Yes and no. The challenge has changed or simply been shifted. I don't think any old school MMO player can honestly say that Mythic raids in WoW are easy. They take just as much time and effort as an old-school EQ raid ever did. I think even Heroic raids take more work than EQ raids did. 

Time and practice-to-perfect haven't gone anywhere from the equation as far as end-game content is concerned. They feel the same.

The challenge has been watered down where the individual is concerned. Leveling and the process of growing one's character from day 1 to end-game has become quite mindless. There's plenty of fun there, but 'challenge' I'd say not.

Considering the challenge of getting a group, finding a spot to level, breaking a camp, keeping that camp, not dying, not losing experience, navigating dangerous zones, and all of those other things we might consider challenging from the past are gone, it's hard to think of anything that actually is a challenge anymore.

Zones scale to our level, everything can be skipped or run away from, death has almost become non-existent and when it happens shrugged off entirely, grouping is automated for everything but end-game, and even loot drops personalized just for our spec.

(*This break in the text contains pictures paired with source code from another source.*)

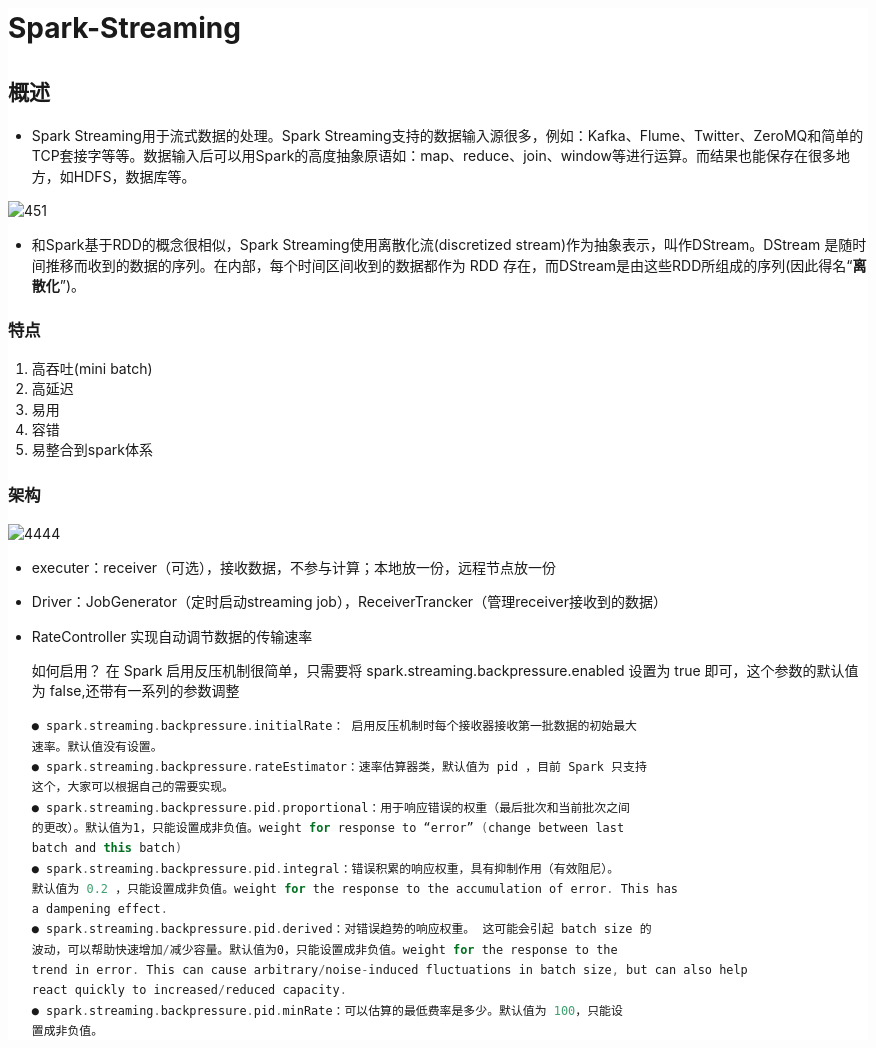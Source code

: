 # Spark-Streaming

## 概述

- Spark Streaming用于流式数据的处理。Spark Streaming支持的数据输入源很多，例如：Kafka、Flume、Twitter、ZeroMQ和简单的TCP套接字等等。数据输入后可以用Spark的高度抽象原语如：map、reduce、join、window等进行运算。而结果也能保存在很多地方，如HDFS，数据库等。

![451](D:\software\typoraIMG\451-1573259348721.png)

- 和Spark基于RDD的概念很相似，Spark Streaming使用离散化流(discretized stream)作为抽象表示，叫作DStream。DStream 是随时间推移而收到的数据的序列。在内部，每个时间区间收到的数据都作为 RDD 存在，而DStream是由这些RDD所组成的序列(因此得名“**离散化**”)。

### 特点

1. 高吞吐(mini batch)
2. 高延迟
3. 易用
4. 容错
5. 易整合到spark体系

### 架构

![4444](D:\software\typoraIMG\4444.png)

- executer：receiver（可选），接收数据，不参与计算；本地放一份，远程节点放一份

- Driver：JobGenerator（定时启动streaming job），ReceiverTrancker（管理receiver接收到的数据）

- RateController 实现自动调节数据的传输速率

  如何启用？
  在 Spark 启用反压机制很简单，只需要将 spark.streaming.backpressure.enabled 设置为 true 即可，这个参数的默认值为 false,还带有一系列的参数调整

  ```scala
  ● spark.streaming.backpressure.initialRate： 启用反压机制时每个接收器接收第一批数据的初始最大
  速率。默认值没有设置。
  ● spark.streaming.backpressure.rateEstimator：速率估算器类，默认值为 pid ，目前 Spark 只支持
  这个，大家可以根据自己的需要实现。
  ● spark.streaming.backpressure.pid.proportional：用于响应错误的权重（最后批次和当前批次之间
  的更改）。默认值为1，只能设置成非负值。weight for response to “error” (change between last
  batch and this batch)
  ● spark.streaming.backpressure.pid.integral：错误积累的响应权重，具有抑制作用（有效阻尼）。
  默认值为 0.2 ，只能设置成非负值。weight for the response to the accumulation of error. This has
  a dampening effect.
  ● spark.streaming.backpressure.pid.derived：对错误趋势的响应权重。 这可能会引起 batch size 的
  波动，可以帮助快速增加/减少容量。默认值为0，只能设置成非负值。weight for the response to the
  trend in error. This can cause arbitrary/noise-induced fluctuations in batch size, but can also help
  react quickly to increased/reduced capacity.
  ● spark.streaming.backpressure.pid.minRate：可以估算的最低费率是多少。默认值为 100，只能设
  置成非负值。
  ```
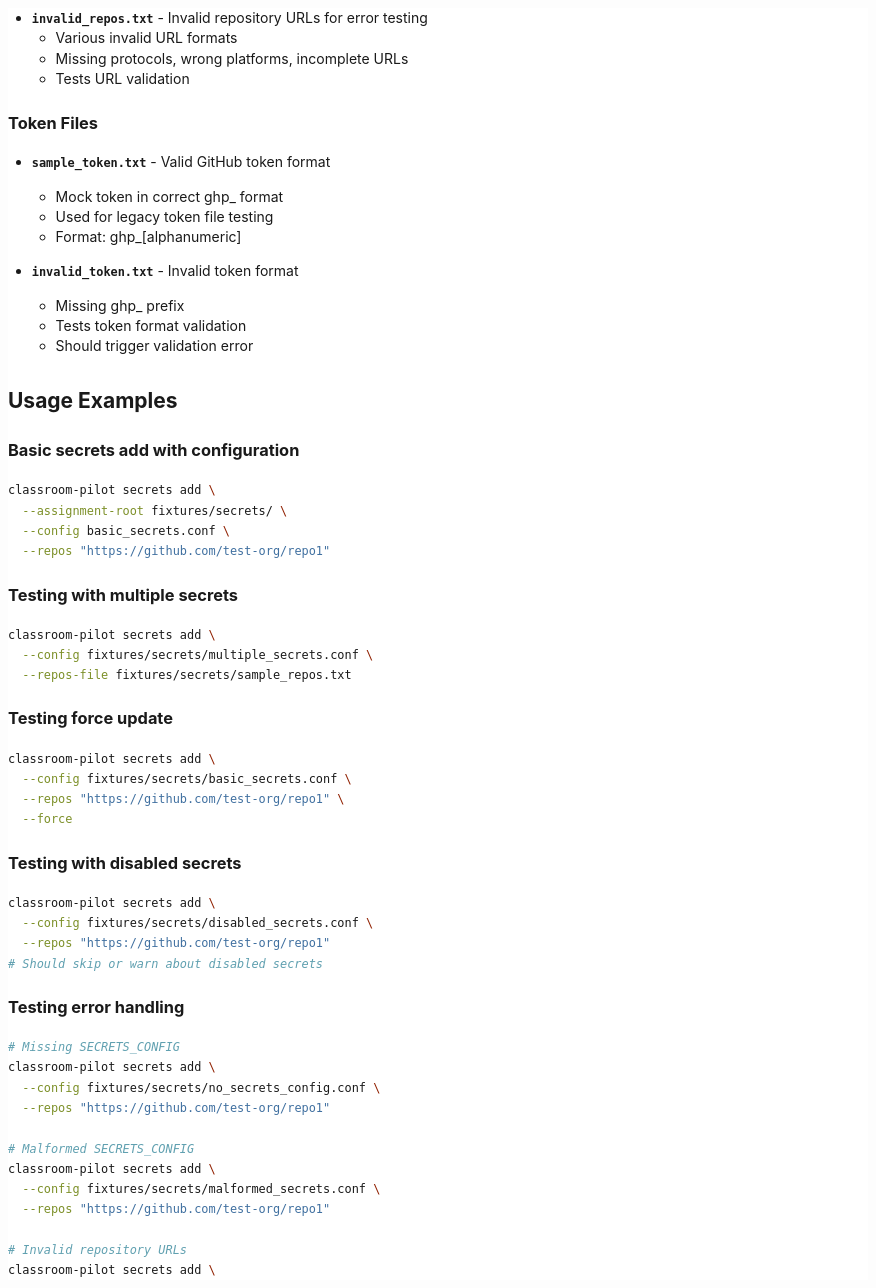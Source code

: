 - **`invalid_repos.txt`** - Invalid repository URLs for error testing
  - Various invalid URL formats
  - Missing protocols, wrong platforms, incomplete URLs
  - Tests URL validation

### Token Files

- **`sample_token.txt`** - Valid GitHub token format
  - Mock token in correct ghp_ format
  - Used for legacy token file testing
  - Format: ghp_[alphanumeric]

- **`invalid_token.txt`** - Invalid token format
  - Missing ghp_ prefix
  - Tests token format validation
  - Should trigger validation error

## Usage Examples

### Basic secrets add with configuration
```bash
classroom-pilot secrets add \
  --assignment-root fixtures/secrets/ \
  --config basic_secrets.conf \
  --repos "https://github.com/test-org/repo1"
```

### Testing with multiple secrets
```bash
classroom-pilot secrets add \
  --config fixtures/secrets/multiple_secrets.conf \
  --repos-file fixtures/secrets/sample_repos.txt
```

### Testing force update
```bash
classroom-pilot secrets add \
  --config fixtures/secrets/basic_secrets.conf \
  --repos "https://github.com/test-org/repo1" \
  --force
```

### Testing with disabled secrets
```bash
classroom-pilot secrets add \
  --config fixtures/secrets/disabled_secrets.conf \
  --repos "https://github.com/test-org/repo1"
# Should skip or warn about disabled secrets
```

### Testing error handling
```bash
# Missing SECRETS_CONFIG
classroom-pilot secrets add \
  --config fixtures/secrets/no_secrets_config.conf \
  --repos "https://github.com/test-org/repo1"

# Malformed SECRETS_CONFIG
classroom-pilot secrets add \
  --config fixtures/secrets/malformed_secrets.conf \
  --repos "https://github.com/test-org/repo1"

# Invalid repository URLs
classroom-pilot secrets add \
```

There are times I feel like randomness has replaced challenge. I can't get the gear I want because the items I don't want keep dropping. The mount I want never drops. My legendaries aren't good.

I can't imagine anyone can present an argument to refute the watering down of challenge as far as every-day life in modern MMOs goes.

Has the challenge been removed beyond repair?

Of course not. I guess I don't understand what the question is really implying. Most people would say this is not a state of affairs to repair. Things changed because more people wanted the convenience over challenge.

How do you think this will effect MMORPGs in the future?

We're already seeing the effects. Look around. Have you seen any MMORPGs released in the past 4 or 5 years? We're in a MMORPG drought. You can count the number of new MMOs on less than one hand, and maybe 1 or 2 brought even a single truly new and unique major gameplay mechanic to the table.

Homogenization killed the genre. Challenge was only one of its victims. The MMORPG genre got stuck in a design loop from 2007 until 2013, resulting in the destruction of the genre's vibrant and lively development. Now we have a few fringe niche developers with only one gorilla and a couple stalwarts hanging on.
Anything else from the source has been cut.